The main part I take issue with is that the majority of the trouble Prince Oliver has in fitting into high school is about the relationships, and not about the coursework. He just arrived on Earth out of a fairy-tale kingdom and picks up how to use computers and graphing calculators in a few months? He doesn't have any more trouble in chemistry than Delilah? He gets a perfect score of 2400 on the SAT?! I get A grades for the most part, but I had to take the SAT four times to get a score I thought was pretty good. There's no indication Oliver had so much as an algebra class in the fairytale kingdom he's from. The only part of Oliver's interactions at school that makes sense is him being a wizard at acting Shakespeare – which I commend the authors for writing in. Very clever.
I'll refrain from spoiling too much, but it doesn't get better from there, sadly. Some more of the characters from the book comes out into the real world, and one of them dies, the fairytale physics of which are never explained (since nobody can die inside the book, and the fairytale characters that come out of the book don't have human blood). The book continues to fall to pieces and attempts to persuade Oliver to go back into it. The sequence of events that happens after this makes very little sense, includes a love triangle, and results in the author of the book Prince Oliver is from cheating death (from disease) by going into the book to live... forever? That's not explained either. Oh, and Edgar (Oliver's lookalike from Earth, the author's son) decides to go with her, sacrificing his love life (eternally!) so that Oliver and Delilah can have theirs (temporarily!). Which essentially alienates most teenage boys reading the book, as Edgar is the one they probably relate to the best.

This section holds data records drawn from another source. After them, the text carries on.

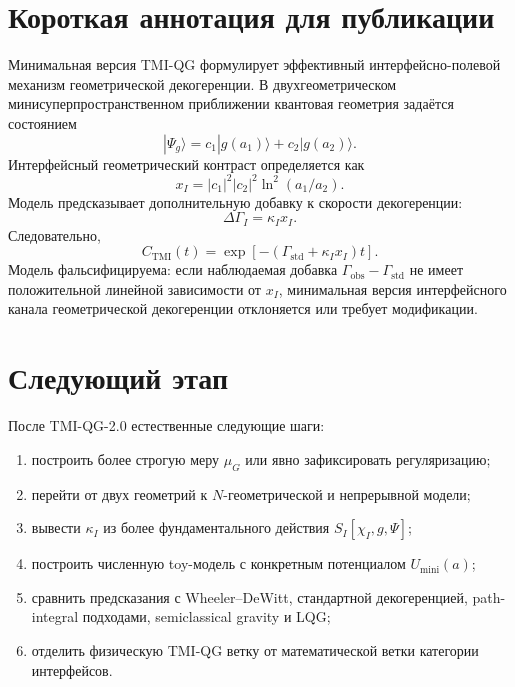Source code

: \documentclass[12pt,a4paper]{article}
\newcommand{\std}{\mathrm{std}}
\newcommand{\obs}{\mathrm{obs}}
\begin{document}
\section{Короткая аннотация для публикации}

Минимальная версия TMI-QG формулирует эффективный интерфейсно-полевой механизм геометрической декогеренции. В двухгеометрическом минисуперпространственном приближении квантовая геометрия задаётся состоянием
\[
|\Psi_g\rangle=c_1|g(a_1)\rangle+c_2|g(a_2)\rangle.
\]
Интерфейсный геометрический контраст определяется как
\[
x_I=|c_1|^2|c_2|^2\ln^2(a_1/a_2).
\]
Модель предсказывает дополнительную добавку к скорости декогеренции:
\[
\Delta\Gamma_I=\kappa_I x_I.
\]
Следовательно,
\[
C_{\mathrm{TMI}}(t)
=
\exp[-(\Gamma_{\std}+\kappa_I x_I)t].
\]
Модель фальсифицируема: если наблюдаемая добавка \(\Gamma_{\obs}-\Gamma_{\std}\) не имеет положительной линейной зависимости от \(x_I\), минимальная версия интерфейсного канала геометрической декогеренции отклоняется или требует модификации.

\section{Следующий этап}

После TMI-QG-2.0 естественные следующие шаги:
\begin{enumerate}[label=\arabic*.]
\item построить более строгую меру \(\mu_G\) или явно зафиксировать регуляризацию;
\item перейти от двух геометрий к \(N\)-геометрической и непрерывной модели;
\item вывести \(\kappa_I\) из более фундаментального действия \(S_I[\chi_I,g,\Psi]\);
\item построить численную toy-модель с конкретным потенциалом \(U_{\mathrm{mini}}(a)\);
\item сравнить предсказания с Wheeler--DeWitt, стандартной декогеренцией, path-integral подходами, semiclassical gravity и LQG;
\item отделить физическую TMI-QG ветку от математической ветки категории интерфейсов.
\end{enumerate}
\end{document}
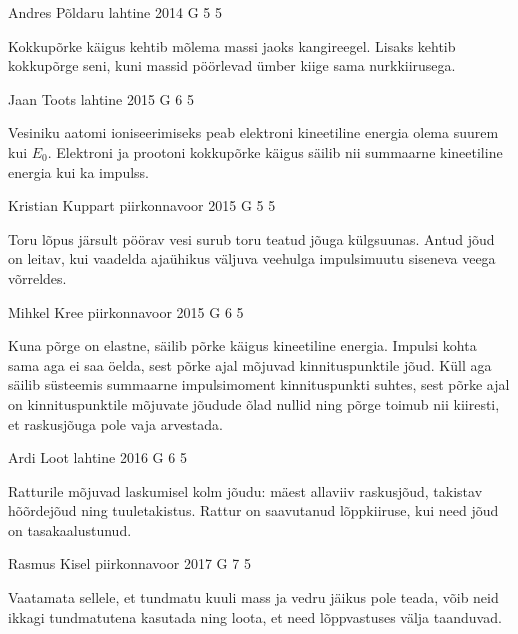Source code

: \documentclass[11pt, twoside]{article}
\begin{document}
{%
{Andres Põldaru} %
{lahtine} %
{2014} %
{G 5} %
{5} %
{

\ifHint
Kokkupõrke käigus kehtib mõlema massi jaoks kangireegel. Lisaks kehtib kokkupõrge seni, kuni massid pöörlevad ümber kiige sama nurkkiirusega.
\fi
}

{Jaan Toots} %
{lahtine} %
{2015} %
{G 6} %
{5} %
{

\ifHint
Vesiniku aatomi ioniseerimiseks peab elektroni kineetiline energia olema suurem kui $E_0$. Elektroni ja prootoni kokkupõrke käigus säilib nii summaarne kineetiline energia kui ka impulss.
\fi
}

{Kristian Kuppart} %
{piirkonnavoor} %
{2015} %
{G 5} %
{5} %
{

\ifHint
Toru lõpus järsult pöörav vesi surub toru teatud jõuga külgsuunas. Antud jõud on leitav, kui vaadelda ajaühikus väljuva veehulga impulsimuutu siseneva veega võrreldes.
\fi
}

{Mihkel Kree} %
{piirkonnavoor} %
{2015} %
{G 6} %
{5} %
{

\ifHint
Kuna põrge on elastne, säilib põrke käigus kineetiline energia. Impulsi kohta sama aga ei saa öelda, sest põrke ajal mõjuvad kinnituspunktile jõud. Küll aga säilib süsteemis summaarne impulsimoment kinnituspunkti suhtes, sest põrke ajal on kinnituspunktile mõjuvate jõudude õlad nullid ning põrge toimub nii kiiresti, et raskusjõuga pole vaja arvestada.
\fi
}

{Ardi Loot} %
{lahtine} %
{2016} %
{G 6} %
{5} %
{

\ifHint
Ratturile mõjuvad laskumisel kolm jõudu: mäest allaviiv raskusjõud, takistav hõõrdejõud ning tuuletakistus. Rattur on saavutanud lõppkiiruse, kui need jõud on tasakaalustunud.
\fi
}

{Rasmus Kisel} %
{piirkonnavoor} %
{2017} %
{G 7} %
{5} %
{

\ifHint
Vaatamata sellele, et tundmatu kuuli mass ja vedru jäikus pole teada, võib neid ikkagi tundmatutena kasutada ning loota, et need lõppvastuses välja taanduvad.
\fi
}

}
\end{document}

Perhaps if the fairytale physics of this were explained better, I might like this book more. But they aren't, so instead, I finished the book quite frustrated. Yes, true love requires sacrifice. But doesn't it require sacrifice *on the part of the people in love*? Why is Edgar so willing to sacrifice his love life for Oliver and Delilah? If the authors were trying to make a point about sacrifice, why is it that they allow Edgar's mother to escape death by entering the fairytale world? None of this was explained, and I'm not sure there even is a good explanation possible. So as it is, it's not exactly possible to like this book.
Plot twists are good, and the teen drama is kept "normal" in a fantasy-real world tale. Read it together and you might see places to talk about misunderstandings in relationships, and other real world issues. I don't see any harm in it just as a gift, but I do think it's best read together... if only to make the point that adults do "get it" about how it feels falling in love with all the hurt and drama no one "understands"... in part because they are being shut out of the full story... and the ways we can talk ourselves into distressed what-if over nothing - and risk damaging or destroying relationships we value.
A good book, and good to share.
I still would like the read the short story Samantha wrote in the second grade!!